◆ AIM OF THE TASK
Using the listing below, please print exactly the lines from the one with "## 更多的bash shell命令" through the one with "Final project for". Leave out every picture.

◆ SOURCE INFORMATION

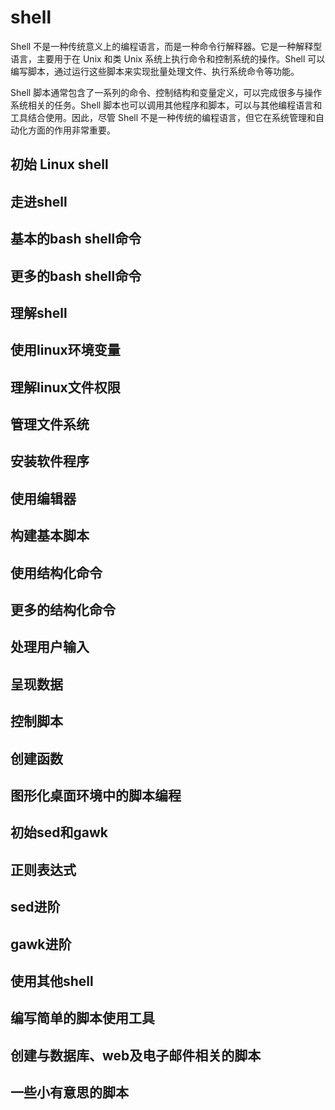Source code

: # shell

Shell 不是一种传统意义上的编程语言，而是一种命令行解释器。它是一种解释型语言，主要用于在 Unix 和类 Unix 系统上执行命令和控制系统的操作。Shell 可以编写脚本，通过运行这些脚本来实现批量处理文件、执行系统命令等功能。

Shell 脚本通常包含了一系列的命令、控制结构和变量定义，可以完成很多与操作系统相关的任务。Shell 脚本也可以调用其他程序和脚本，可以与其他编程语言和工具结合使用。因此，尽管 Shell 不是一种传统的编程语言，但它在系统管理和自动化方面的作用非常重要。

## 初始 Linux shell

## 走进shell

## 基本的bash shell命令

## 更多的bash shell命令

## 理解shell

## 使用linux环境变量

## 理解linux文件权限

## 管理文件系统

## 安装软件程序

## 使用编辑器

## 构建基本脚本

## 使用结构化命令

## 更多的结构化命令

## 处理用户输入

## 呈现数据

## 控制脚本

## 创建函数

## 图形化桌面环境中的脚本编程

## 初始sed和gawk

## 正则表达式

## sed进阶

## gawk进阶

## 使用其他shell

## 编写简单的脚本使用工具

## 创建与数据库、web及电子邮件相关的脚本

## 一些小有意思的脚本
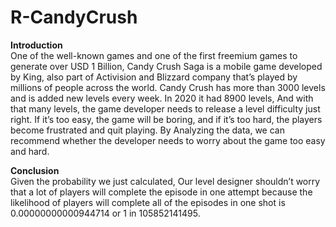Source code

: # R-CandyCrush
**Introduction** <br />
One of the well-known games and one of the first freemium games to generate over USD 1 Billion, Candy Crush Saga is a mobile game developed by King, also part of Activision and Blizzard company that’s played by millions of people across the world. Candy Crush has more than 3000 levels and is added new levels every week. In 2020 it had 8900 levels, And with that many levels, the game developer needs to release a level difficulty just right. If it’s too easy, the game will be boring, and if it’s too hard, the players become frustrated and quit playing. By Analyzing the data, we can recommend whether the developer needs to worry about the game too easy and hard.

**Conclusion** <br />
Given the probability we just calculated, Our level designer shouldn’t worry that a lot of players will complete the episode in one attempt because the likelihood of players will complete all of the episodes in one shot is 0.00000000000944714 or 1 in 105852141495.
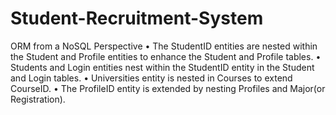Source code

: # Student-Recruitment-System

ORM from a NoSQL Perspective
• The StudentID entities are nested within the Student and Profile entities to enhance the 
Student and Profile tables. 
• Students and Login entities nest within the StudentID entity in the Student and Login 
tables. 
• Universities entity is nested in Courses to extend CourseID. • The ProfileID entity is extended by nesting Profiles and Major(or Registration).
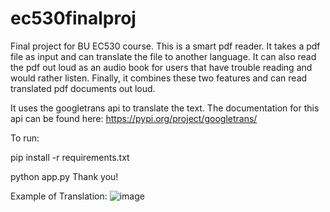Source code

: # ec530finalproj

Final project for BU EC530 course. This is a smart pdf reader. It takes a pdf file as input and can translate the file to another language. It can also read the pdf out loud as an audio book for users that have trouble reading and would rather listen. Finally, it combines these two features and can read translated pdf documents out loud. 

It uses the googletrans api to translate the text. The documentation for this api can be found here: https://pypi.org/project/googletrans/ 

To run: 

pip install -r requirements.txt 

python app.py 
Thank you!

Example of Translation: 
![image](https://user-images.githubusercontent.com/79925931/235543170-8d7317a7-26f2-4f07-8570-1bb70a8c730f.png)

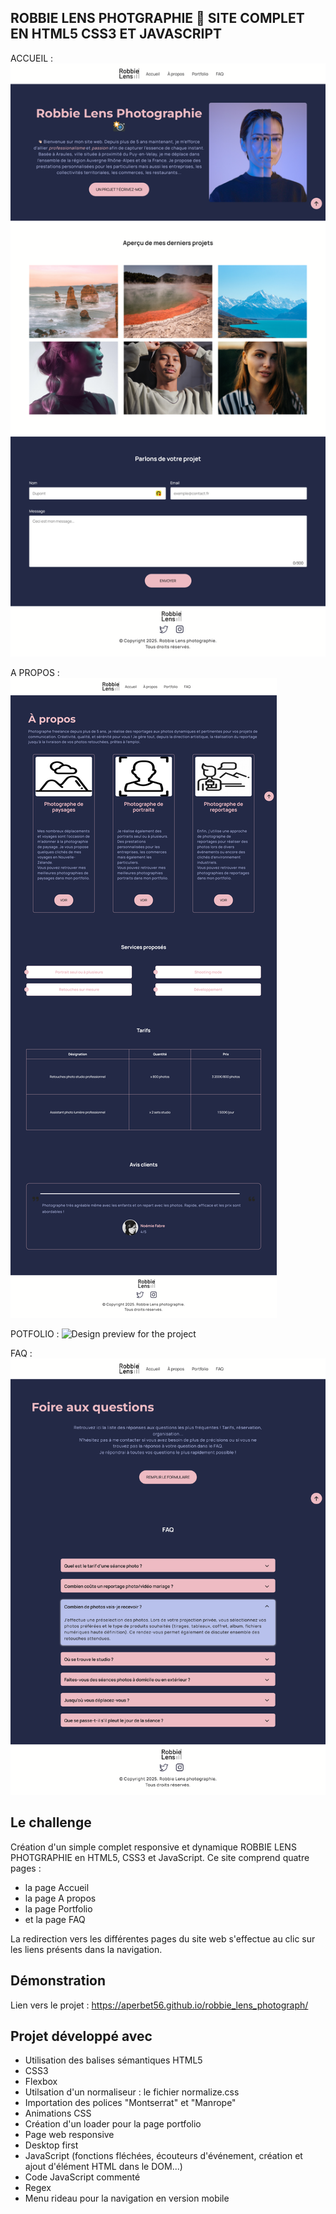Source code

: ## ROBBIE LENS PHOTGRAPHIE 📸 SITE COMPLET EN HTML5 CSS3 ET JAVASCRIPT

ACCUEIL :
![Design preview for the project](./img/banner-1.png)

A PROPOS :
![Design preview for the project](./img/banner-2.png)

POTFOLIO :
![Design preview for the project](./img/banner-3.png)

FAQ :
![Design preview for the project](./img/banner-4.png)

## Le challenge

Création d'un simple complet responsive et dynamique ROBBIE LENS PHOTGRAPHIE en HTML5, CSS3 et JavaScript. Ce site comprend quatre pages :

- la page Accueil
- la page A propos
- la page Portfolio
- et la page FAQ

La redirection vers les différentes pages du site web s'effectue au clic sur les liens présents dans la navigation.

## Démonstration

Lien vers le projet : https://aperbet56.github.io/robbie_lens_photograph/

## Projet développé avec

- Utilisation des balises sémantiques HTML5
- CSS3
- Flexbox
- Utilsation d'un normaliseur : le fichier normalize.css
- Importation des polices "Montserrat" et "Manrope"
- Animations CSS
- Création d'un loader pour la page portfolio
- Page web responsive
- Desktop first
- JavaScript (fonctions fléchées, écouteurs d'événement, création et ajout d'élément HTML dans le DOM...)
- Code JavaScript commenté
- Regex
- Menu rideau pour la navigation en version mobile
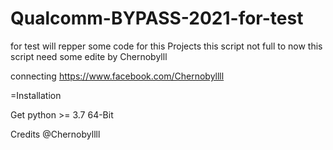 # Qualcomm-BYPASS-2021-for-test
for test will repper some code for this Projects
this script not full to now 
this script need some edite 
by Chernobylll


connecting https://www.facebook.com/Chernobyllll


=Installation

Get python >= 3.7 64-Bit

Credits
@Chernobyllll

◆ WRITTEN ANSWER
## 更多的bash shell命令

## 理解shell

## 使用linux环境变量

## 理解linux文件权限

## 管理文件系统

## 安装软件程序

## 使用编辑器

## 构建基本脚本

## 使用结构化命令

## 更多的结构化命令

## 处理用户输入

## 呈现数据

## 控制脚本

## 创建函数

## 图形化桌面环境中的脚本编程

## 初始sed和gawk

## 正则表达式

## sed进阶

## gawk进阶

## 使用其他shell

## 编写简单的脚本使用工具

## 创建与数据库、web及电子邮件相关的脚本

## 一些小有意思的脚本
Source code

: # R-CandyCrush
**Introduction** <br />
One of the well-known games and one of the first freemium games to generate over USD 1 Billion, Candy Crush Saga is a mobile game developed by King, also part of Activision and Blizzard company that’s played by millions of people across the world. Candy Crush has more than 3000 levels and is added new levels every week. In 2020 it had 8900 levels, And with that many levels, the game developer needs to release a level difficulty just right. If it’s too easy, the game will be boring, and if it’s too hard, the players become frustrated and quit playing. By Analyzing the data, we can recommend whether the developer needs to worry about the game too easy and hard.

**Conclusion** <br />
Given the probability we just calculated, Our level designer shouldn’t worry that a lot of players will complete the episode in one attempt because the likelihood of players will complete all of the episodes in one shot is 0.00000000000944714 or 1 in 105852141495.
Source code

: # Student-Recruitment-System

ORM from a NoSQL Perspective
• The StudentID entities are nested within the Student and Profile entities to enhance the 
Student and Profile tables. 
• Students and Login entities nest within the StudentID entity in the Student and Login 
tables. 
• Universities entity is nested in Courses to extend CourseID. • The ProfileID entity is extended by nesting Profiles and Major(or Registration).
Source code

: # ec530finalproj

Final project for BU EC530 course. This is a smart pdf reader. It takes a pdf file as input and can translate the file to another language. It can also read the pdf out loud as an audio book for users that have trouble reading and would rather listen. Finally, it combines these two features and can read translated pdf documents out loud. 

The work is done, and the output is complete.